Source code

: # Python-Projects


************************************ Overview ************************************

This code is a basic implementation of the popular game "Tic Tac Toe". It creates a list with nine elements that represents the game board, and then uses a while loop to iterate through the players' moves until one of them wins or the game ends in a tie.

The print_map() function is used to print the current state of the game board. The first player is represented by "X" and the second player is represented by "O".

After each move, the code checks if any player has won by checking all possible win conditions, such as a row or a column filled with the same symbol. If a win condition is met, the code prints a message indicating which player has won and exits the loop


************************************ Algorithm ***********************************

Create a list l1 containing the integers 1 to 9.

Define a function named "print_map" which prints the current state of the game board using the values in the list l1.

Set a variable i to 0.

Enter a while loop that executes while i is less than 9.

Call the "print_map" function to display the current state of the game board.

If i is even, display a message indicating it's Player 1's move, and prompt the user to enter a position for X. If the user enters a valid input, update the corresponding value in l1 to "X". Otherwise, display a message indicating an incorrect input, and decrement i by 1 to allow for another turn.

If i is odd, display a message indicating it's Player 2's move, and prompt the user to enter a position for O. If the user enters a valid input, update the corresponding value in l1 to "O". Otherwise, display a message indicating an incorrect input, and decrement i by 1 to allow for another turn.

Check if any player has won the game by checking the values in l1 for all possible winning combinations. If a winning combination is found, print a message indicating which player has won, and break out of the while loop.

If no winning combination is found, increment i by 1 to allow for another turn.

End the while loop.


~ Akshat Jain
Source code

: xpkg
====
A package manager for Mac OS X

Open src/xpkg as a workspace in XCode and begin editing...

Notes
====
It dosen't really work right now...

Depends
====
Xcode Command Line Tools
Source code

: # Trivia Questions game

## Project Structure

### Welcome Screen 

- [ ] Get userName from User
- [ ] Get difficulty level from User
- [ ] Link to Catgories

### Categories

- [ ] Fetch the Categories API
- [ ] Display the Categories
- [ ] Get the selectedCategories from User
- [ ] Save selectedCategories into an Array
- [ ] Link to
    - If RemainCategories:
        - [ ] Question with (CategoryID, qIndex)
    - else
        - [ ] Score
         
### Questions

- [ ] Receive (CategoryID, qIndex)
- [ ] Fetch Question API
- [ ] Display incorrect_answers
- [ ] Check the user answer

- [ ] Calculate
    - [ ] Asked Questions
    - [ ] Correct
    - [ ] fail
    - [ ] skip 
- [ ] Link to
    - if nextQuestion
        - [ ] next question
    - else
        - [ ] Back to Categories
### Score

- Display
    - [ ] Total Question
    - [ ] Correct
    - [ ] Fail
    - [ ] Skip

════════

**Problem to solve:**
Line by line, please copy the listing exactly.

**Solved problem:**
Source code

: # Python-Projects


************************************ Overview ************************************

This code is a basic implementation of the popular game "Tic Tac Toe". It creates a list with nine elements that represents the game board, and then uses a while loop to iterate through the players' moves until one of them wins or the game ends in a tie.

The print_map() function is used to print the current state of the game board. The first player is represented by "X" and the second player is represented by "O".

After each move, the code checks if any player has won by checking all possible win conditions, such as a row or a column filled with the same symbol. If a win condition is met, the code prints a message indicating which player has won and exits the loop


************************************ Algorithm ***********************************

Create a list l1 containing the integers 1 to 9.

Define a function named "print_map" which prints the current state of the game board using the values in the list l1.

Set a variable i to 0.

Enter a while loop that executes while i is less than 9.

Call the "print_map" function to display the current state of the game board.

If i is even, display a message indicating it's Player 1's move, and prompt the user to enter a position for X. If the user enters a valid input, update the corresponding value in l1 to "X". Otherwise, display a message indicating an incorrect input, and decrement i by 1 to allow for another turn.

If i is odd, display a message indicating it's Player 2's move, and prompt the user to enter a position for O. If the user enters a valid input, update the corresponding value in l1 to "O". Otherwise, display a message indicating an incorrect input, and decrement i by 1 to allow for another turn.

Check if any player has won the game by checking the values in l1 for all possible winning combinations. If a winning combination is found, print a message indicating which player has won, and break out of the while loop.

If no winning combination is found, increment i by 1 to allow for another turn.

End the while loop.


~ Akshat Jain
Source code

: xpkg
====
A package manager for Mac OS X

Open src/xpkg as a workspace in XCode and begin editing...

Notes
====
It dosen't really work right now...

Depends
====
Xcode Command Line Tools
Source code

: # Trivia Questions game

## Project Structure

### Welcome Screen 

- [ ] Get userName from User
- [ ] Get difficulty level from User
- [ ] Link to Catgories

### Categories

- [ ] Fetch the Categories API
- [ ] Display the Categories
- [ ] Get the selectedCategories from User
- [ ] Save selectedCategories into an Array
- [ ] Link to
    - If RemainCategories:
        - [ ] Question with (CategoryID, qIndex)
    - else
        - [ ] Score
         
### Questions

- [ ] Receive (CategoryID, qIndex)
- [ ] Fetch Question API
- [ ] Display incorrect_answers
- [ ] Check the user answer

- [ ] Calculate
    - [ ] Asked Questions
    - [ ] Correct
    - [ ] fail
    - [ ] skip 
- [ ] Link to
    - if nextQuestion
        - [ ] next question
    - else
        - [ ] Back to Categories
### Score

- Display
    - [ ] Total Question
    - [ ] Correct
    - [ ] Fail
    - [ ] Skip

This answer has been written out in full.